武石恵美子『キャリア開発論(第2版)』
武石恵美子さんから,『キャリア開発論(第2版)』(中央経済社)をお送りいただきました。いつも,どうもありがとうございます。武石さんには,以前に,広島中央保健生活協同組合事件・最高裁判決が出たときに,神戸大学で開催したシンポジウムでご参加くださり,たいへん有益なコメントをいただいたことがあります。その後も,佐藤博樹さんとの共著などを始め,多くの本をいただいており,いつも勉強させてもらっています。先日の経済教室(日本経済新聞)でも書いたように,キャリア権の重要性がますます高まるなか,本書のキャリア開発論こそ最も重要な領域といえます。

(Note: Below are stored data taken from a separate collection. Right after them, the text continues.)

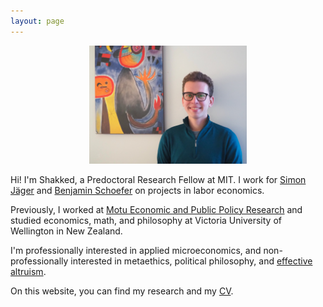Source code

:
 ```yaml
---
layout: page
---
```


<p align="center"> <img src="shakkednoy.jpeg" width="50%" /> </p>

Hi! I'm Shakked, a Predoctoral Research Fellow at MIT. I work for [Simon Jäger](https://economics.mit.edu/faculty/sjaeger) and [Benjamin Schoefer](https://eml.berkeley.edu/~schoefer/) on projects in labor economics.

Previously, I worked at [Motu Economic and Public Policy Research](https://www.motu.nz/) and studied economics, math, and philosophy at Victoria University of Wellington in New Zealand.

I'm professionally interested in applied microeconomics, and non-professionally interested in metaethics, political philosophy, and [effective altruism](https://www.effectivealtruism.org/).

On this website, you can find my research and my [CV](http://shakkednoy.com/cv.pdf).


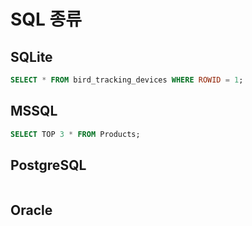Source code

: # SQL 종류
## SQLite
```SQL
SELECT * FROM bird_tracking_devices WHERE ROWID = 1;
```
## MSSQL
```SQL
SELECT TOP 3 * FROM Products;
```
## PostgreSQL
```SQL

```
## Oracle
```SQL

```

帯に書かれている「DXや働き方改革など変革期におけるキャリアについて,個人,企業,社会の役割を考える!」ことこそ,いま求められているのです。
労働法の領域でも,従来の日本型雇用システムが変容し,既存の法理が徐々に時代遅れになりつつるあるなか,漫然と従来型の授業を続けるのではなく,たとえば武石さんの本を教材として,それをベースに法律や判例の話をしていくほうがよいのではないかというような気もしています。社会人を相手にした大学院レベルでは,こうした授業のほうが効果的であると思いますし,いまや学部でもそうした授業が学生に求められているのかもしれません。私は,労働法と人事管理論とを融合した『人事労働法』(弘文堂から刊行した拙著のタイトル)を提唱しているのですが,拙著自身は法解釈の本であり,誰も近寄れないような体系になってしまっています。もう少し経営学や人事管理論のウエートを強めて人事労働法を勉強してもらおうとするならば,法学の授業であっても,武石さんの本書を副教材として使うことは検討していければと思っています。